How To Get Over An Ex-Boyfriend Who Hurt You


So he moved out of my flat but he left the majority of his stuff here at my apartment. I went on a trip and I asked him to take his stuff from my place for good, he had 7 days for that. When I arrived home, nothing happened, his stuff were still here. During my holiday I didn’t contact him, when he messaged me, I didn’t respond him. When I was traveling home he messaged me like “we need to talk.” I didn’t know what could happened, so I replied with a simple “about what?” when he told me he didn’t have the emotional strength to take his stuff and he also was worried about me that if something terrible happened to me or what? So I replied to his messages focusing on the context like “I’m gonna pack your stuff alone” and then he asked me if I need help with it, I answered him with a simple “no”. So did I violated the “no contact rule” here? Can we consider all this as “emergency”? and also do you think I made “one of the biggest mistakes” by being too cold or rude? Please help me, I don’t want to drive him away, I don’t know what to do. :(

Oxytocin Get Ex Back


My ex had consistently chased me for 6 years throughout the whole of school and after, we were always really close friends and i was always too afraid to progress further incase that friendship got ruined. Even in his one other long term relationship he admitted to still always wanting to be with me and even throughout the good times with his ex he still imagined doing those things with me instead. Then after going through a hard time with a previous ex myself and having him support me we began to get close again and eventually ended up starting a relationship. And while at first i was slightly unsure about it, it quickly became clear it was the best decision i’d ever made, he was so madly in love with me and for the first time i felt so confident that someone felt like the luckiest person alive to be with me. He absolutely adored me and treated me like a queen. 2 and a half years later, and only just coming back off a wonderful week long holiday together with his family.. out of the blue, it’s over. Seeming in a bit of a bad mood one day i asked him if he was okay or if i’d done something and got the ‘we need to talk’ text. My stomach immediately dropped and i felt sick, but didn’t want to jump to conclusions and assume the worst. He came over that evening and told me he thought things had changed and that for weeks he’d had this feeling of that ‘sometimes’ he just wants to be my friend. Sometimes?! Even though that morning he’d commented on how it was our anniversary and 2 days previously we had even been on a date night where he’d complained because i had red lipstick on meaning he couldn’t kiss me and asked me to sit next to him in the bar instead of opposite him so he could put his arm around me, not really ‘i just want to be your friend behaviour’ right?

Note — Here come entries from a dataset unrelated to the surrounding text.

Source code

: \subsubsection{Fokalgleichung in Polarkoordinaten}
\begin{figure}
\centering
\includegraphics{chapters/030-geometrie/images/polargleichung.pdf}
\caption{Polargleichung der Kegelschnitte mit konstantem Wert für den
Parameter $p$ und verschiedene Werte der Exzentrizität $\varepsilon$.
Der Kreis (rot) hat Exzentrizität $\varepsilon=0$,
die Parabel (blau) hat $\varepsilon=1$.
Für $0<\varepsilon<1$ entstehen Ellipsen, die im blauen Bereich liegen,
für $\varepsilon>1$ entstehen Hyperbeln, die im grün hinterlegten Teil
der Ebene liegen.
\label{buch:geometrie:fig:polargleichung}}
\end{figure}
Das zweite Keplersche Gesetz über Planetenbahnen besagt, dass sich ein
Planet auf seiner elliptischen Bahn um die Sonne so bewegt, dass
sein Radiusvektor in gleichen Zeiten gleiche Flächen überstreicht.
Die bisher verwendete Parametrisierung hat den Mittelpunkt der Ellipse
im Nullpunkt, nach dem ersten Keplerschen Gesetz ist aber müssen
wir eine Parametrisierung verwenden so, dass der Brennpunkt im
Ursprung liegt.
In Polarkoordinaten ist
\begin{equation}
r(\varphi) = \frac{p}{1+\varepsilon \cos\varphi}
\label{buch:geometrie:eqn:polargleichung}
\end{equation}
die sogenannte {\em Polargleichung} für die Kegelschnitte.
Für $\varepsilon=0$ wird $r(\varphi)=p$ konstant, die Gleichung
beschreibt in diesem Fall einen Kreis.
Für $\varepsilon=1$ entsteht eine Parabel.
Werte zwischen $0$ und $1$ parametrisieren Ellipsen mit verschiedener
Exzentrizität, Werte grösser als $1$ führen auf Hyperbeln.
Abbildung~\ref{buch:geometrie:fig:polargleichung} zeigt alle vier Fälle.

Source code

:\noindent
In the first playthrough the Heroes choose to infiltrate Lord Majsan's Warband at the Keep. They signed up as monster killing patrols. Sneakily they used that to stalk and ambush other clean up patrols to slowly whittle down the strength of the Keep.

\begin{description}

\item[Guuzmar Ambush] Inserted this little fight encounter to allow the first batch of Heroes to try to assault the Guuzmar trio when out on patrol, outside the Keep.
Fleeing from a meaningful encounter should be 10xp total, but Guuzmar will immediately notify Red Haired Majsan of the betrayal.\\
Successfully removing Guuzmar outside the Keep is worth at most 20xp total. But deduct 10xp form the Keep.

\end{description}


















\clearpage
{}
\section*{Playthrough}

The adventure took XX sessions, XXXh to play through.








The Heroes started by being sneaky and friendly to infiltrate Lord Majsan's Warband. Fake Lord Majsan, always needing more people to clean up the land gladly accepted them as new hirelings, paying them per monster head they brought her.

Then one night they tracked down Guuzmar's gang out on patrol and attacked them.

Perfect Letter To Get Ex Back


Your behavior after your breakup holds the key to your chances of getting your relationship back. There are a lot of mistakes to be made, and if you behave inappropriately or in the wrong manner, you may have the opposite effect that you’re looking for. In other words, if you’re not careful you may just push your ex-boyfriend away for good – and that’s the last thing in the world that you want to do. The problem is that getting a hold of your emotions after a breakup is an exceedingly difficult task.